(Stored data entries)
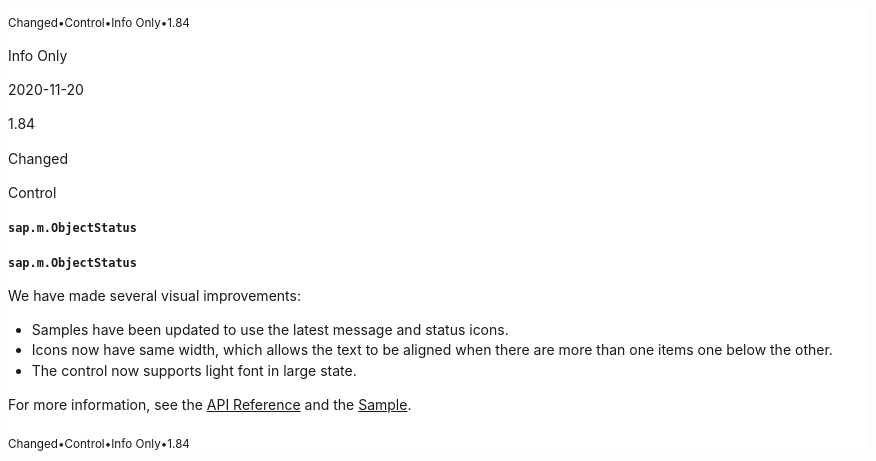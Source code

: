 <sub>Changed•Control•Info Only•1.84</sub>



</td>
<td valign="top">

 Info Only 



</td>
<td valign="top">

2020-11-20



</td>
</tr>
<tr>
<td valign="top">

 1.84 



</td>
<td valign="top">

 Changed 



</td>
<td valign="top">

 Control 



</td>
<td valign="top">

 **`sap.m.ObjectStatus`** 



</td>
<td valign="top">

**`sap.m.ObjectStatus`**

We have made several visual improvements:

-   Samples have been updated to use the latest message and status icons.
-   Icons now have same width, which allows the text to be aligned when there are more than one items one below the other.
-   The control now supports light font in large state.

For more information, see the [API Reference](https://sdk.openui5.org/api/sap.m.ObjectStatus) and the [Sample](https://sdk.openui5.org/entity/sap.m.ObjectStatus/sample/sap.m.sample.ObjectStatus). 

<sub>Changed•Control•Info Only•1.84</sub>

> [Your goal]:
Gather every line from the entries above where the word "Only" appears, and copy them.

> [Answer space]:
: <sub>Changed•Control•Info Only•1.84</sub>
 Info Only 
<sub>Changed•Control•Info Only•1.84</sub>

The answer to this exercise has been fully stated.